Dans un communiqué, l’Ordre des Ingénieurs exprime sa « perplexité face à l’arrêté publié ce lundi au Journal Officiel, qui formalise la nomination d’un technicien avec une formation supérieure en soins infirmiers pour exercer les fonctions de coordinateur de la Structure de Mission pour la Licence de Projets d’Énergies Renouvelables 2030 (EMER 2030) ».
L’entité soutient que, « compte tenu des domaines d’intervention de l’EMER 2030 », la coordination nécessite « des compétences et une expérience propres aux professionnels de l’ingénierie, en particulier des ingénieurs électrotechniques et/ou des ingénieurs spécialistes dans le domaine de l’énergie, détenteurs de connaissances techniques essentielles dans le domaine des énergies renouvelables et dans la gestion des ressources énergétiques nationales ».
Rappelant les attributions de la structure créée en mars 2024, l’Ordre souligne qu’il s’agit de matières qui « constituent des actes d’ingénierie, avec de fortes exigences en termes de responsabilité technique et de confiance publique », réitérant « la nécessité d’une réévaluation immédiate des critères qui ont soutenu la nomination pour la coordination de l’EMER 2030 ».
L’EMER a pour mission la création de conditions pour faciliter les processus de réalisation des projets d’énergies renouvelables inscrits dans le Plan de Relance et de Résilience (PRR), dont le développement d’un calendrier annuel d’attribution de nouvelle capacité renouvelable ou la mise en œuvre et la gestion du Guichet Unique pour la licence et le suivi des projets dans le domaine.

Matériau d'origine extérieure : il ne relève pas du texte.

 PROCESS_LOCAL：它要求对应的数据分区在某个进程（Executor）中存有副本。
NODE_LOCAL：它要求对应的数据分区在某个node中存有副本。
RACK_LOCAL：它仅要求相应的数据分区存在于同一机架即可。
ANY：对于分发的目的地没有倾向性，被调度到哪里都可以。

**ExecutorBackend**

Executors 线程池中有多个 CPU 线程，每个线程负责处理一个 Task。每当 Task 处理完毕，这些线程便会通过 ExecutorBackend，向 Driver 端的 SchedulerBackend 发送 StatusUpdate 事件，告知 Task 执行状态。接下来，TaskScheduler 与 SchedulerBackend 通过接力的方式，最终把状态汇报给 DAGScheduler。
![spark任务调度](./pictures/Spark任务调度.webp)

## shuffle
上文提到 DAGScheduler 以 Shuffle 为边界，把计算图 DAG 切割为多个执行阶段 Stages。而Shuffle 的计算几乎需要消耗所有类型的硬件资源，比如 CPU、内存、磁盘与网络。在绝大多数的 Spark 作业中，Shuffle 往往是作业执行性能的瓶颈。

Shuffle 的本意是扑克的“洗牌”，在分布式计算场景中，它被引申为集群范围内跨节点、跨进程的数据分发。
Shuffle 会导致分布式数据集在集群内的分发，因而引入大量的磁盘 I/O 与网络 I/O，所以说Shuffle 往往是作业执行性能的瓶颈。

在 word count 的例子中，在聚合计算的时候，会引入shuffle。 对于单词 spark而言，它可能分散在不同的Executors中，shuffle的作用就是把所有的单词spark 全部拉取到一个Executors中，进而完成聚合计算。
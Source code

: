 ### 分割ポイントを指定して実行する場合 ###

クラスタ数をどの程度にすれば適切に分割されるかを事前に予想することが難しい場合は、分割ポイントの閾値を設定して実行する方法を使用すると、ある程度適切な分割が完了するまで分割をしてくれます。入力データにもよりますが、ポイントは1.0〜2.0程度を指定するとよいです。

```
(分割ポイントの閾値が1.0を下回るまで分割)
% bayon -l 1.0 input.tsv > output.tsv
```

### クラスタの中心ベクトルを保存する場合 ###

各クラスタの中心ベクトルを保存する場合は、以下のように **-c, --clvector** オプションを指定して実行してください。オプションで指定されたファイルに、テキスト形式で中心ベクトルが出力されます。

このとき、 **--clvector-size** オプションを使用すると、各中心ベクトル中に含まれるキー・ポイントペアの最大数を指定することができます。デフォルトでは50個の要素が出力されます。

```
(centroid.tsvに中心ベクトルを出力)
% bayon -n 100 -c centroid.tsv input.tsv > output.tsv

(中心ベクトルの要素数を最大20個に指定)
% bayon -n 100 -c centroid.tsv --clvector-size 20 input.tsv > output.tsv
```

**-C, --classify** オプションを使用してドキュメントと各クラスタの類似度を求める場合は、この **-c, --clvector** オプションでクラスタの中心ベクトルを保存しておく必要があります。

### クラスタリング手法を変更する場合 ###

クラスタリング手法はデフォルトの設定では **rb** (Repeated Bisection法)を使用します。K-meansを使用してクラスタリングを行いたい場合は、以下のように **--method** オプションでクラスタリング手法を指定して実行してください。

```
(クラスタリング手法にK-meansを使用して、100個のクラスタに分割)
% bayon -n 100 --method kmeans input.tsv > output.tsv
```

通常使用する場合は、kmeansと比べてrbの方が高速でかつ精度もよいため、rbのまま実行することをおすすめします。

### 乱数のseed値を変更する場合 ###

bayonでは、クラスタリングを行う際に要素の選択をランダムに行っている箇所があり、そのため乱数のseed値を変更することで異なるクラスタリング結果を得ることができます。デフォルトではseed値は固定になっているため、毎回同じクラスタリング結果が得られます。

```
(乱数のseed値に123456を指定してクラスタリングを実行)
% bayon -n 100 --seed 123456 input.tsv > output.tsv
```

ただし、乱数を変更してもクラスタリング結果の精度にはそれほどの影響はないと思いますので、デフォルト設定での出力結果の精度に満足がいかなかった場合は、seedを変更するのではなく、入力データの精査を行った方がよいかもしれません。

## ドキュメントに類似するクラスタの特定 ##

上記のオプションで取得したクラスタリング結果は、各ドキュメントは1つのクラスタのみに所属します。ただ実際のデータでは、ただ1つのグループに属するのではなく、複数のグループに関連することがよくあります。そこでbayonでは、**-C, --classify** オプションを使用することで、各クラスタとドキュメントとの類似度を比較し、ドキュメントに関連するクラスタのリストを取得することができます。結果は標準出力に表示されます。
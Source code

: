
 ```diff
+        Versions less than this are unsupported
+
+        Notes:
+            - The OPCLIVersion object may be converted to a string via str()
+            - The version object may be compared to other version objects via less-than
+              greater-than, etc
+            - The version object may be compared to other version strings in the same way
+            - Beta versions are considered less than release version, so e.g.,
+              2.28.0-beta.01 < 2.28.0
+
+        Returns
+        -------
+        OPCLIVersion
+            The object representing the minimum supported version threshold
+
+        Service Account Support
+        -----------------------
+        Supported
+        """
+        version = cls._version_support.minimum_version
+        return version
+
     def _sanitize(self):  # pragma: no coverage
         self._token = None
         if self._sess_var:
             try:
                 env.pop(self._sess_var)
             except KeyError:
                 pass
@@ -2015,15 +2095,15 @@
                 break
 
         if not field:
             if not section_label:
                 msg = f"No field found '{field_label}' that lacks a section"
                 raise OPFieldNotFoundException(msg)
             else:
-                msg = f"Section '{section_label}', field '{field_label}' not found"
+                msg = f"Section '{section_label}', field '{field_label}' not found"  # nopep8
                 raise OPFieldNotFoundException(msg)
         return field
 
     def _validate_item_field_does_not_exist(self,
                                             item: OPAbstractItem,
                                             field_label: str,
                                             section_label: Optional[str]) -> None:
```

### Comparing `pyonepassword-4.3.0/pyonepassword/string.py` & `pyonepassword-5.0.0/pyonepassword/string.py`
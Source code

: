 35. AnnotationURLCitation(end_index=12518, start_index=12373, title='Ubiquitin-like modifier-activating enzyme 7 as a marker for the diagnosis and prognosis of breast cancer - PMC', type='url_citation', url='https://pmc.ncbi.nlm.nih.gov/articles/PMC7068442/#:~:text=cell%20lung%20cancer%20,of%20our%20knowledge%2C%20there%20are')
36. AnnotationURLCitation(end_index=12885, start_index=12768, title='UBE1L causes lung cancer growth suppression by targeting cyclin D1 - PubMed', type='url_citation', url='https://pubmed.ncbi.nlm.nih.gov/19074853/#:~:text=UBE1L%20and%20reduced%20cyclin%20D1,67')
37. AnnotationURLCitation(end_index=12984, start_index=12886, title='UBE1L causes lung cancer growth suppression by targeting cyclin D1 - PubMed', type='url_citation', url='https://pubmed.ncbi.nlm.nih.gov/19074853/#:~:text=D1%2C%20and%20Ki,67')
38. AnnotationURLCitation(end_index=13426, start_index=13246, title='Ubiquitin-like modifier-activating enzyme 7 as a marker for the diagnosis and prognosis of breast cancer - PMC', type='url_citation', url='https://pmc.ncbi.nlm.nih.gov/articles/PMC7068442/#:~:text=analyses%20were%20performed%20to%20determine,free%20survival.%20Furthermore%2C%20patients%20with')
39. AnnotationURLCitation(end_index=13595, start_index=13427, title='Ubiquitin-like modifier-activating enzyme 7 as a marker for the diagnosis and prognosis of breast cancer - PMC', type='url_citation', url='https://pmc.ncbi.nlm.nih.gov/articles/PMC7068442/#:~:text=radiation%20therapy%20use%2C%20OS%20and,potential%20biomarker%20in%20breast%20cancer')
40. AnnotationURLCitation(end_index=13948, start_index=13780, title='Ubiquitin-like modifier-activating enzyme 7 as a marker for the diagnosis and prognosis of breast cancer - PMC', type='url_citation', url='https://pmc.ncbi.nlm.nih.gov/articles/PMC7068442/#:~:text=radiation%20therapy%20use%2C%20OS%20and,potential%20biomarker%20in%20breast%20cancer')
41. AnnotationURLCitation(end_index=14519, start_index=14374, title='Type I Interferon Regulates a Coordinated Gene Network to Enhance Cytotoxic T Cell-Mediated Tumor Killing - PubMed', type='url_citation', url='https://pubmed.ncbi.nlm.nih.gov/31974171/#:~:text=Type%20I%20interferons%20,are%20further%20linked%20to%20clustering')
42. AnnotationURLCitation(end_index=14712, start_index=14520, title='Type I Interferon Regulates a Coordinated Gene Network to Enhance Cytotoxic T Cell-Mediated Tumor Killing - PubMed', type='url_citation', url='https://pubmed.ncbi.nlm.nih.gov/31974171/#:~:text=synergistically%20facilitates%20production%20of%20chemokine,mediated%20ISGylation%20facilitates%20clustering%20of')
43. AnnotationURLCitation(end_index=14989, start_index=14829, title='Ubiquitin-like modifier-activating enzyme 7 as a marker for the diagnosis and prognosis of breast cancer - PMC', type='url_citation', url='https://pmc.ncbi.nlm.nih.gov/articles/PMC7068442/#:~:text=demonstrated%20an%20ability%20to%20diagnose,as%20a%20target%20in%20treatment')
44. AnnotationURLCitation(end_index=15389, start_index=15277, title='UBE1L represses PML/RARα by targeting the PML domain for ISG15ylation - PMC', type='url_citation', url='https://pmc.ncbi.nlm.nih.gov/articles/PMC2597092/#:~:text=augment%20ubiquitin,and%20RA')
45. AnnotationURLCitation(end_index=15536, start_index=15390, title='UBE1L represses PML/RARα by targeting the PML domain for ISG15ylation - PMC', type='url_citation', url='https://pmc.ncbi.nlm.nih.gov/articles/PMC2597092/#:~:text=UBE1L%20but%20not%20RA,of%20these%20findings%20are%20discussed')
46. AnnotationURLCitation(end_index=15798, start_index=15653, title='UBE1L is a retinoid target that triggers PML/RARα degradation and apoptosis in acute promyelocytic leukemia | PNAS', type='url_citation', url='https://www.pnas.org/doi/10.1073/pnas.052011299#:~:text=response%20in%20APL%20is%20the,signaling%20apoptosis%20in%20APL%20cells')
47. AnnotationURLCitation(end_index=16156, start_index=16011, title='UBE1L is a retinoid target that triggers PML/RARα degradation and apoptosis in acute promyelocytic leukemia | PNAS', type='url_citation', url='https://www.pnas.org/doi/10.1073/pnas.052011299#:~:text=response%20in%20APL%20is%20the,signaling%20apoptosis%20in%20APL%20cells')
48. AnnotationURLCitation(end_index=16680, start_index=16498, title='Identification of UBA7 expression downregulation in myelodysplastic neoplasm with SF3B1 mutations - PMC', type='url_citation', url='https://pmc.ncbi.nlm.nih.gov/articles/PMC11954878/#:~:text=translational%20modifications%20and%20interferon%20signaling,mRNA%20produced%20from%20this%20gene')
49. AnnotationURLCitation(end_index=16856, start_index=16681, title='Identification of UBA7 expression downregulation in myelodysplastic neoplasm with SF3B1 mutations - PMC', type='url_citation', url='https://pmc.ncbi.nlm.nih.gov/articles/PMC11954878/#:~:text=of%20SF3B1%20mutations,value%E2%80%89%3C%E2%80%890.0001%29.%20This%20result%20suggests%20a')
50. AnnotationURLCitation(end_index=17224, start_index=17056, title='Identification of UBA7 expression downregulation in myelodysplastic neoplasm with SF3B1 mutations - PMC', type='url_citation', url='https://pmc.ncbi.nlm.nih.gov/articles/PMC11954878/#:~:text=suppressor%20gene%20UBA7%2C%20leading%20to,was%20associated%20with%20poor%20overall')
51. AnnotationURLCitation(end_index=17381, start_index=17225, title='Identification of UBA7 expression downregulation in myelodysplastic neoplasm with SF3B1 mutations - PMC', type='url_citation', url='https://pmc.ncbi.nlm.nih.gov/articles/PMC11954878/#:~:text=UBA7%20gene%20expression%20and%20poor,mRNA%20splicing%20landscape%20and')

Après la publication de l’arrêté avec la nomination de Fábio Teixeira, le président de l’EMER 2030, Manuel Nina, avait déclaré à Lusa que la désignation respectait les critères légaux et techniques applicables, soulignant l’expérience professionnelle du nommé dans la gestion de projets et de procédures, y compris le suivi des concours, la gestion financière et la passation des marchés publics.
« Cette désignation a été faite dans le plein respect des critères légaux et techniques applicables et sur la base de la qualification prouvée et de l’expérience professionnelle pertinente liée à la gestion de projets et de procédures », a défendu Manuel Nina.
Selon la note curriculaire associée à l’arrêté, le nouveau coordinateur est diplômé en soins infirmiers de l’École Supérieure de Soins Infirmiers de Porto depuis 2018, ayant ensuite terminé un post-graduat en gestion de projets à la Porto Business School et obtenu des certifications professionnelles en gestion de projets (PMP) et en méthodologies agiles (CSPO).
Le parcours professionnel inclut des fonctions de gestionnaire de projets en conseil technologique, impliquant des projets de développement et de mise en œuvre de logiciels.
En outre, il comprend des postes dans des cabinets gouvernementaux, où il a exercé des fonctions de conseil technique et de suivi de projets, notamment dans le cabinet de la ministre de la Culture, de la Jeunesse et du Sport, Margarida Balseiro Lopes, sans mentionner dans la note curriculaire des références à une expérience professionnelle ou une formation dans les domaines de l’environnement, de la durabilité ou des énergies renouvelables.
Le ministère de l’Environnement et de l’Énergie avait déjà expliqué que la gestion interne de la structure est de la responsabilité du président de l’EMER, ajoutant que les travaux sont en phase avancée et que la structure sera dissoute à la fin de l’année.